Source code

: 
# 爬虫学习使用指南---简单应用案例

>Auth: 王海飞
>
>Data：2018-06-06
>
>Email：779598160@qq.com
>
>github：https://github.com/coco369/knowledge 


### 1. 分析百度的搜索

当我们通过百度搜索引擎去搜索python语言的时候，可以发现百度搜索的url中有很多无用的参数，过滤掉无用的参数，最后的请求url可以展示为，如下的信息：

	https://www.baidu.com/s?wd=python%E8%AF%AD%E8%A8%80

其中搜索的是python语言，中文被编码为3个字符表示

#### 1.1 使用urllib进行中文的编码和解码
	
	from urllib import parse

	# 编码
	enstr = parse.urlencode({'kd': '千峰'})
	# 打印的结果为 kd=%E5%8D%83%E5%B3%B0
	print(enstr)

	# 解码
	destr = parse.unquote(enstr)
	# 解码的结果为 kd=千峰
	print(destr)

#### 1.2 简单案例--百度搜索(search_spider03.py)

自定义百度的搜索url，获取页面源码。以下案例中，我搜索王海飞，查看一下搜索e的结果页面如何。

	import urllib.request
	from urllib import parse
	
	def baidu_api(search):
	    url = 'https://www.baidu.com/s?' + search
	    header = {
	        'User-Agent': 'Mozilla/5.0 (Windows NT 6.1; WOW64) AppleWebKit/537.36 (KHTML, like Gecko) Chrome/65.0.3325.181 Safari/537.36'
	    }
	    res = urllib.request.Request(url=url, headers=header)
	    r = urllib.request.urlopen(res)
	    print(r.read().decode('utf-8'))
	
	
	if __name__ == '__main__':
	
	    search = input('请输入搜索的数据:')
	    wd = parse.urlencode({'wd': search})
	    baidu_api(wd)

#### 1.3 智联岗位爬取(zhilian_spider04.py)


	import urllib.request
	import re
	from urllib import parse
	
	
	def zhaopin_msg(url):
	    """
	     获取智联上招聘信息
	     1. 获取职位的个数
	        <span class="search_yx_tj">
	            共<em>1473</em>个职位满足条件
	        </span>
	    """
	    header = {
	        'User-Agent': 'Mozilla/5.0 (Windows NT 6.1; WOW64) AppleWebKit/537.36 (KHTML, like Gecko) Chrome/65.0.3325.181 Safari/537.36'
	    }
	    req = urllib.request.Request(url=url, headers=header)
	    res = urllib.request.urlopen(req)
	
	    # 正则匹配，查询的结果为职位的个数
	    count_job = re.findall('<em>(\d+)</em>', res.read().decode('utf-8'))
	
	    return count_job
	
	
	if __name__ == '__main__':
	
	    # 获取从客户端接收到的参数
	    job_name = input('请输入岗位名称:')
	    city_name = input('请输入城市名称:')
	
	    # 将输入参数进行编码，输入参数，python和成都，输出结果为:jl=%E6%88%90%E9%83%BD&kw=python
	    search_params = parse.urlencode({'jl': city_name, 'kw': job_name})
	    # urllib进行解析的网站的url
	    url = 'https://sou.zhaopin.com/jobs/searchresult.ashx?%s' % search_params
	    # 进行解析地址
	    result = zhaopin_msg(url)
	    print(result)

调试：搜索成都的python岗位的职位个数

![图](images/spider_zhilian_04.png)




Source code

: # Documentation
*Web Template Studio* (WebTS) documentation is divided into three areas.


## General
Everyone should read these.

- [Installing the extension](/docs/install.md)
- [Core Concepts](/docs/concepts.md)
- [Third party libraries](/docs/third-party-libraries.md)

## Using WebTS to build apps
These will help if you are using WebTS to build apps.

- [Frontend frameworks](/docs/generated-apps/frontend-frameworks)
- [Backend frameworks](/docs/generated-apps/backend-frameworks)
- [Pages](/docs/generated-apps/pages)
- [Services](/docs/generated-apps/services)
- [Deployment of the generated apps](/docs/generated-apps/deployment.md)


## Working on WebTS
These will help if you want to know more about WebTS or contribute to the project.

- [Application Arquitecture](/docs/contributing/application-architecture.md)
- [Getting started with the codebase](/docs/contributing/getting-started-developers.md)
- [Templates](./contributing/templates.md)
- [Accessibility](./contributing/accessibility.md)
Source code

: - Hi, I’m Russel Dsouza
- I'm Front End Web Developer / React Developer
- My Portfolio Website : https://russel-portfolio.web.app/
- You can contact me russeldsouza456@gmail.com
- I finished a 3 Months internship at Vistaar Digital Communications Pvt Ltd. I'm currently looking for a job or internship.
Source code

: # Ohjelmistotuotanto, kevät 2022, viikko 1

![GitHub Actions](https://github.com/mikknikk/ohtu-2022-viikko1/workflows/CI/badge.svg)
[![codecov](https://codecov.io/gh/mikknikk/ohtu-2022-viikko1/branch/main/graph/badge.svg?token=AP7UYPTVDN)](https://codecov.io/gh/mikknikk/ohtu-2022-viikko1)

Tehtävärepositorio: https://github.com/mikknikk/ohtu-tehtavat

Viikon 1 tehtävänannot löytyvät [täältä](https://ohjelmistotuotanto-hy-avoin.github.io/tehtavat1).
◆ ◆ ◆ ◆ ◆
▶ **Work item**
Filter these records, keeping every line where the word "print" occurs.

▶ **Task result**
	print(enstr)
	print(destr)
	    print(r.read().decode('utf-8'))
	    print(result)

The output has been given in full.